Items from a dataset
Start of Block
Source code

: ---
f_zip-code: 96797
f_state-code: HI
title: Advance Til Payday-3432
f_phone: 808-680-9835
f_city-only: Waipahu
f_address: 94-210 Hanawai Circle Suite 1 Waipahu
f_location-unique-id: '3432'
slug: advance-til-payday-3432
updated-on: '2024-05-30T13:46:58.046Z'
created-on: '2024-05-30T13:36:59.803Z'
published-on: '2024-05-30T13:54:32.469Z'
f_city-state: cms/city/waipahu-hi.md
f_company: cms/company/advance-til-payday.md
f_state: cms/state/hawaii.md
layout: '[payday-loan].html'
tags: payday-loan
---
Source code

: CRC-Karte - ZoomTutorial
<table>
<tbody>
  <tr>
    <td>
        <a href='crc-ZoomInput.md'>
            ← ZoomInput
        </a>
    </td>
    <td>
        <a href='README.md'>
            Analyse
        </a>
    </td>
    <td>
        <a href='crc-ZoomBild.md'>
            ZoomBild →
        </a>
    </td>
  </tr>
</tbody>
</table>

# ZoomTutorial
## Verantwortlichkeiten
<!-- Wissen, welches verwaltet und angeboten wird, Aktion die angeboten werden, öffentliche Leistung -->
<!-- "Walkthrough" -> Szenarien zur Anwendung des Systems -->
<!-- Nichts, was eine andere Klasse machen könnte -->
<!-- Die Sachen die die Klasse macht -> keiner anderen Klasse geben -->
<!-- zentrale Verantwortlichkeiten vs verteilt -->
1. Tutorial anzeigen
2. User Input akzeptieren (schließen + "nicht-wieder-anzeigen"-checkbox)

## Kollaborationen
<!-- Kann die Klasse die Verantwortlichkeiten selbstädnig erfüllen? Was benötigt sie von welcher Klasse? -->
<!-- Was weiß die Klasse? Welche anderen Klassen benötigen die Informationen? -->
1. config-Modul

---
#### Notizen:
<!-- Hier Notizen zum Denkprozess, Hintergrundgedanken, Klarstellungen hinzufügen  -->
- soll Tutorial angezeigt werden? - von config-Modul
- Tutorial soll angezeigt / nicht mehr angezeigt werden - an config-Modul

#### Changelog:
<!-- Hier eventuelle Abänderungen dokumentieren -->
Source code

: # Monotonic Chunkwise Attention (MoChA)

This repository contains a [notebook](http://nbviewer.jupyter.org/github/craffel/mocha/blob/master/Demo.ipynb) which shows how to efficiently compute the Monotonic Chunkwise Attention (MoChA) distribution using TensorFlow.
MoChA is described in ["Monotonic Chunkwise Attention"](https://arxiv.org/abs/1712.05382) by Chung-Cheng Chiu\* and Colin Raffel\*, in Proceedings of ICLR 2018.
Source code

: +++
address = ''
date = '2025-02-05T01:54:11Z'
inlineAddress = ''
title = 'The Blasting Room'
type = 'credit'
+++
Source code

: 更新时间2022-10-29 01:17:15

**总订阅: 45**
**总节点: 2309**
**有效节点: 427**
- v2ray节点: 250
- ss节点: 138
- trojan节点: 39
End of Block
◆ Work instruction
Exactly reproduce every line found in the records.

◆ Your response
Source code

: ---
f_zip-code: 96797
f_state-code: HI
title: Advance Til Payday-3432
f_phone: 808-680-9835
f_city-only: Waipahu
f_address: 94-210 Hanawai Circle Suite 1 Waipahu
f_location-unique-id: '3432'
slug: advance-til-payday-3432
updated-on: '2024-05-30T13:46:58.046Z'
created-on: '2024-05-30T13:36:59.803Z'
published-on: '2024-05-30T13:54:32.469Z'
f_city-state: cms/city/waipahu-hi.md
f_company: cms/company/advance-til-payday.md
f_state: cms/state/hawaii.md
layout: '[payday-loan].html'
tags: payday-loan
---
Source code

: CRC-Karte - ZoomTutorial
<table>
<tbody>
  <tr>
    <td>
        <a href='crc-ZoomInput.md'>
            ← ZoomInput
        </a>
    </td>
    <td>
        <a href='README.md'>
            Analyse
        </a>
    </td>
    <td>
        <a href='crc-ZoomBild.md'>
            ZoomBild →
        </a>
    </td>
  </tr>
</tbody>
</table>

# ZoomTutorial
## Verantwortlichkeiten
<!-- Wissen, welches verwaltet und angeboten wird, Aktion die angeboten werden, öffentliche Leistung -->
<!-- "Walkthrough" -> Szenarien zur Anwendung des Systems -->
<!-- Nichts, was eine andere Klasse machen könnte -->
<!-- Die Sachen die die Klasse macht -> keiner anderen Klasse geben -->
<!-- zentrale Verantwortlichkeiten vs verteilt -->
1. Tutorial anzeigen
2. User Input akzeptieren (schließen + "nicht-wieder-anzeigen"-checkbox)

## Kollaborationen
<!-- Kann die Klasse die Verantwortlichkeiten selbstädnig erfüllen? Was benötigt sie von welcher Klasse? -->
<!-- Was weiß die Klasse? Welche anderen Klassen benötigen die Informationen? -->
1. config-Modul

---
#### Notizen:
<!-- Hier Notizen zum Denkprozess, Hintergrundgedanken, Klarstellungen hinzufügen  -->
- soll Tutorial angezeigt werden? - von config-Modul
- Tutorial soll angezeigt / nicht mehr angezeigt werden - an config-Modul

#### Changelog:
<!-- Hier eventuelle Abänderungen dokumentieren -->
Source code

: # Monotonic Chunkwise Attention (MoChA)

This repository contains a [notebook](http://nbviewer.jupyter.org/github/craffel/mocha/blob/master/Demo.ipynb) which shows how to efficiently compute the Monotonic Chunkwise Attention (MoChA) distribution using TensorFlow.
MoChA is described in ["Monotonic Chunkwise Attention"](https://arxiv.org/abs/1712.05382) by Chung-Cheng Chiu\* and Colin Raffel\*, in Proceedings of ICLR 2018.
Source code

: +++
address = ''
date = '2025-02-05T01:54:11Z'
inlineAddress = ''
title = 'The Blasting Room'
type = 'credit'
+++
Source code

: 更新时间2022-10-29 01:17:15

**总订阅: 45**
**总节点: 2309**
**有效节点: 427**
- v2ray节点: 250
- ss节点: 138
- trojan节点: 39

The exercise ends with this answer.